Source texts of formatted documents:
╭──

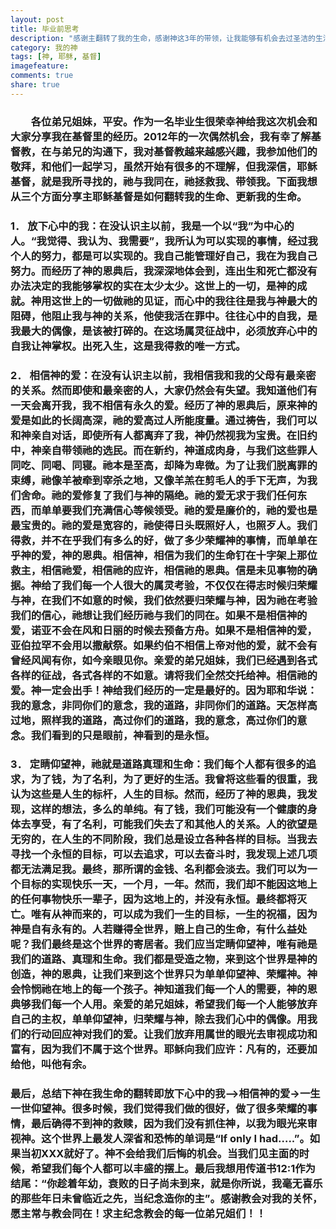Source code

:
 ```yaml
---
layout: post
title: 毕业前思考
description: "感谢主翻转了我的生命，感谢神这3年的带领，让我能够有机会去过圣洁的生活"
category: 我的神
tags: [神, 耶稣, 基督]
imagefeature:
comments: true
share: true
---
```

### &emsp;&emsp;各位弟兄姐妹，平安。作为一名毕业生很荣幸神给我这次机会和大家分享我在基督里的经历。2012年的一次偶然机会，我有幸了解基督教，在与弟兄的沟通下，我对基督教越来越感兴趣，我参加他们的敬拜，和他们一起学习，虽然开始有很多的不理解，但我深信，耶稣基督，就是我所寻找的，祂与我同在，祂拯救我、带领我。下面我想从三个方面分享主耶稣基督是如何翻转我的生命、更新我的生命。
<!--more-->
### 1．	放下心中的我：在没认识主以前，我是一个以“我”为中心的人。“我觉得、我认为、我需要”，我所认为可以实现的事情，经过我个人的努力，都是可以实现的。我自己能管理好自己，我在为我自己努力。而经历了神的恩典后，我深深地体会到，连出生和死亡都没有办法决定的我能够掌权的实在太少太少。这世上的一切，是神的成就。神用这世上的一切做祂的见证，而心中的我往往是我与神最大的阻碍，他阻止我与神的关系，他使我活在罪中。往往心中的自我，是我最大的偶像，是该被打碎的。在这场属灵征战中，必须放弃心中的自我让神掌权。出死入生，这是我得救的唯一方式。
### 2．	相信神的爱：在没有认识主以前，我相信我和我的父母有最亲密的关系。然而即使和最亲密的人，大家仍然会有失望。我知道他们有一天会离开我，我不相信有永久的爱。经历了神的恩典后，原来神的爱是如此的长阔高深，祂的爱高过人所能度量。通过祷告，我们可以和神亲自对话，即使所有人都离弃了我，神仍然视我为宝贵。在旧约中，神亲自带领祂的选民。而在新约，神道成肉身，与我们这些罪人同吃、同喝、同寝。祂本是至高，却降为卑微。为了让我们脱离罪的束缚，祂像羊被牵到宰杀之地，又像羊羔在剪毛人的手下无声，为我们舍命。祂的爱修复了我们与神的隔绝。祂的爱无求于我们任何东西，而单单要我们充满信心等候领受。祂的爱是廉价的，祂的爱也是最宝贵的。祂的爱是宽容的，祂使得日头既照好人，也照歹人。我们得救，并不在乎我们有多么的好，做了多少荣耀神的事情，而单单在乎神的爱，神的恩典。相信神，相信为我们的生命钉在十字架上那位救主，相信祂爱，相信祂的应许，相信祂的恩典。信是未见事物的确据。神给了我们每一个人很大的属灵考验，不仅仅在得志时候归荣耀与神，在我们不如意的时候，我们依然要归荣耀与神，因为祂在考验我们的信心，祂想让我们经历祂与我们的同在。如果不是相信神的爱，诺亚不会在风和日丽的时候去预备方舟。如果不是相信神的爱，亚伯拉罕不会用以撒献祭。如果约伯不相信上帝对他的爱，就不会有曾经风闻有你，如今亲眼见你。亲爱的弟兄姐妹，我们已经遇到各式各样的征战，各式各样的不如意。请将我们全然交托给神。相信祂的爱。神一定会出手！神给我们经历的一定是最好的。因为耶和华说：我的意念，非同你们的意念，我的道路，非同你们的道路。天怎样高过地，照样我的道路，高过你们的道路，我的意念，高过你们的意念。我们看到的只是眼前，神看到的是永恒。### 3．	定睛仰望神，祂就是道路真理和生命：我们每个人都有很多的追求，为了钱，为了名利，为了更好的生活。我曾将这些看的很重，我认为这些是人生的标杆，人生的目标。然而，经历了神的恩典，我发现，这样的想法，多么的单纯。有了钱，我们可能没有一个健康的身体去享受，有了名利，可能我们失去了和其他人的关系。人的欲望是无穷的，在人生的不同阶段，我们总是设立各种各样的目标。当我去寻找一个永恒的目标，可以去追求，可以去奋斗时，我发现上述几项都无法满足我。最终，那所谓的金钱、名利都会淡去。我们可以为一个目标的实现快乐一天，一个月，一年。然而，我们却不能因这地上的任何事物快乐一辈子，因为这地上的，并没有永恒。最终都将灭亡。唯有从神而来的，可以成为我们一生的目标，一生的祝福，因为神是自有永有的。人若赚得全世界，赔上自己的生命，有什么益处呢？我们最终是这个世界的寄居者。我们应当定睛仰望神，唯有祂是我们的道路、真理和生命。我们都是受造之物，来到这个世界是神的创造，神的恩典，让我们来到这个世界只为单单仰望神、荣耀神。神会怜悯祂在地上的每一个孩子。神知道我们每一个人的需要，神的恩典够我们每一个人用。亲爱的弟兄姐妹，希望我们每一个人能够放弃自己的主权，单单仰望神，归荣耀与神，除去我们心中的偶像。用我们的行动回应神对我们的爱。让我们放弃用属世的眼光去审视成功和富有，因为我们不属于这个世界。耶稣向我们应许：凡有的，还要加给他，叫他有余。### 最后，总结下神在我生命的翻转即放下心中的我—>相信神的爱->一生一世仰望神。很多时候，我们觉得我们做的很好，做了很多荣耀的事情，最后确得不到神的救赎，因为我们没有抓住神，以我为眼光来审视神。这个世界上最发人深省和恐怖的单词是“If only I had…..”。如果当初XXX就好了。神不会给我们后悔的机会。当我们见主面的时候，希望我们每个人都可以丰盛的摆上。最后我想用传道书12:1作为结尾：“你趁着年幼，衰败的日子尚未到来，就是你所说，我毫无喜乐的那些年日未曾临近之先，当纪念造你的主”。感谢教会对我的关怀，愿主常与教会同在！求主纪念教会的每一位弟兄姐们！！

╰──

* PROBLEM TO SOLVE: Only the text of the entries belongs in the answer, copied exactly; the pictures stay out.

* ANSWER SPACE:
Source code

:
 ```yaml
---
layout: post
title: 毕业前思考
description: "感谢主翻转了我的生命，感谢神这3年的带领，让我能够有机会去过圣洁的生活"
category: 我的神
tags: [神, 耶稣, 基督]
imagefeature:
comments: true
share: true
---
```

### &emsp;&emsp;各位弟兄姐妹，平安。作为一名毕业生很荣幸神给我这次机会和大家分享我在基督里的经历。2012年的一次偶然机会，我有幸了解基督教，在与弟兄的沟通下，我对基督教越来越感兴趣，我参加他们的敬拜，和他们一起学习，虽然开始有很多的不理解，但我深信，耶稣基督，就是我所寻找的，祂与我同在，祂拯救我、带领我。下面我想从三个方面分享主耶稣基督是如何翻转我的生命、更新我的生命。
<!--more-->
### 1．	放下心中的我：在没认识主以前，我是一个以“我”为中心的人。“我觉得、我认为、我需要”，我所认为可以实现的事情，经过我个人的努力，都是可以实现的。我自己能管理好自己，我在为我自己努力。而经历了神的恩典后，我深深地体会到，连出生和死亡都没有办法决定的我能够掌权的实在太少太少。这世上的一切，是神的成就。神用这世上的一切做祂的见证，而心中的我往往是我与神最大的阻碍，他阻止我与神的关系，他使我活在罪中。往往心中的自我，是我最大的偶像，是该被打碎的。在这场属灵征战中，必须放弃心中的自我让神掌权。出死入生，这是我得救的唯一方式。
### 2．	相信神的爱：在没有认识主以前，我相信我和我的父母有最亲密的关系。然而即使和最亲密的人，大家仍然会有失望。我知道他们有一天会离开我，我不相信有永久的爱。经历了神的恩典后，原来神的爱是如此的长阔高深，祂的爱高过人所能度量。通过祷告，我们可以和神亲自对话，即使所有人都离弃了我，神仍然视我为宝贵。在旧约中，神亲自带领祂的选民。而在新约，神道成肉身，与我们这些罪人同吃、同喝、同寝。祂本是至高，却降为卑微。为了让我们脱离罪的束缚，祂像羊被牵到宰杀之地，又像羊羔在剪毛人的手下无声，为我们舍命。祂的爱修复了我们与神的隔绝。祂的爱无求于我们任何东西，而单单要我们充满信心等候领受。祂的爱是廉价的，祂的爱也是最宝贵的。祂的爱是宽容的，祂使得日头既照好人，也照歹人。我们得救，并不在乎我们有多么的好，做了多少荣耀神的事情，而单单在乎神的爱，神的恩典。相信神，相信为我们的生命钉在十字架上那位救主，相信祂爱，相信祂的应许，相信祂的恩典。信是未见事物的确据。神给了我们每一个人很大的属灵考验，不仅仅在得志时候归荣耀与神，在我们不如意的时候，我们依然要归荣耀与神，因为祂在考验我们的信心，祂想让我们经历祂与我们的同在。如果不是相信神的爱，诺亚不会在风和日丽的时候去预备方舟。如果不是相信神的爱，亚伯拉罕不会用以撒献祭。如果约伯不相信上帝对他的爱，就不会有曾经风闻有你，如今亲眼见你。亲爱的弟兄姐妹，我们已经遇到各式各样的征战，各式各样的不如意。请将我们全然交托给神。相信祂的爱。神一定会出手！神给我们经历的一定是最好的。因为耶和华说：我的意念，非同你们的意念，我的道路，非同你们的道路。天怎样高过地，照样我的道路，高过你们的道路，我的意念，高过你们的意念。我们看到的只是眼前，神看到的是永恒。### 3．	定睛仰望神，祂就是道路真理和生命：我们每个人都有很多的追求，为了钱，为了名利，为了更好的生活。我曾将这些看的很重，我认为这些是人生的标杆，人生的目标。然而，经历了神的恩典，我发现，这样的想法，多么的单纯。有了钱，我们可能没有一个健康的身体去享受，有了名利，可能我们失去了和其他人的关系。人的欲望是无穷的，在人生的不同阶段，我们总是设立各种各样的目标。当我去寻找一个永恒的目标，可以去追求，可以去奋斗时，我发现上述几项都无法满足我。最终，那所谓的金钱、名利都会淡去。我们可以为一个目标的实现快乐一天，一个月，一年。然而，我们却不能因这地上的任何事物快乐一辈子，因为这地上的，并没有永恒。最终都将灭亡。唯有从神而来的，可以成为我们一生的目标，一生的祝福，因为神是自有永有的。人若赚得全世界，赔上自己的生命，有什么益处呢？我们最终是这个世界的寄居者。我们应当定睛仰望神，唯有祂是我们的道路、真理和生命。我们都是受造之物，来到这个世界是神的创造，神的恩典，让我们来到这个世界只为单单仰望神、荣耀神。神会怜悯祂在地上的每一个孩子。神知道我们每一个人的需要，神的恩典够我们每一个人用。亲爱的弟兄姐妹，希望我们每一个人能够放弃自己的主权，单单仰望神，归荣耀与神，除去我们心中的偶像。用我们的行动回应神对我们的爱。让我们放弃用属世的眼光去审视成功和富有，因为我们不属于这个世界。耶稣向我们应许：凡有的，还要加给他，叫他有余。### 最后，总结下神在我生命的翻转即放下心中的我—>相信神的爱->一生一世仰望神。很多时候，我们觉得我们做的很好，做了很多荣耀的事情，最后确得不到神的救赎，因为我们没有抓住神，以我为眼光来审视神。这个世界上最发人深省和恐怖的单词是“If only I had…..”。如果当初XXX就好了。神不会给我们后悔的机会。当我们见主面的时候，希望我们每个人都可以丰盛的摆上。最后我想用传道书12:1作为结尾：“你趁着年幼，衰败的日子尚未到来，就是你所说，我毫无喜乐的那些年日未曾临近之先，当纪念造你的主”。感谢教会对我的关怀，愿主常与教会同在！求主纪念教会的每一位弟兄姐们！！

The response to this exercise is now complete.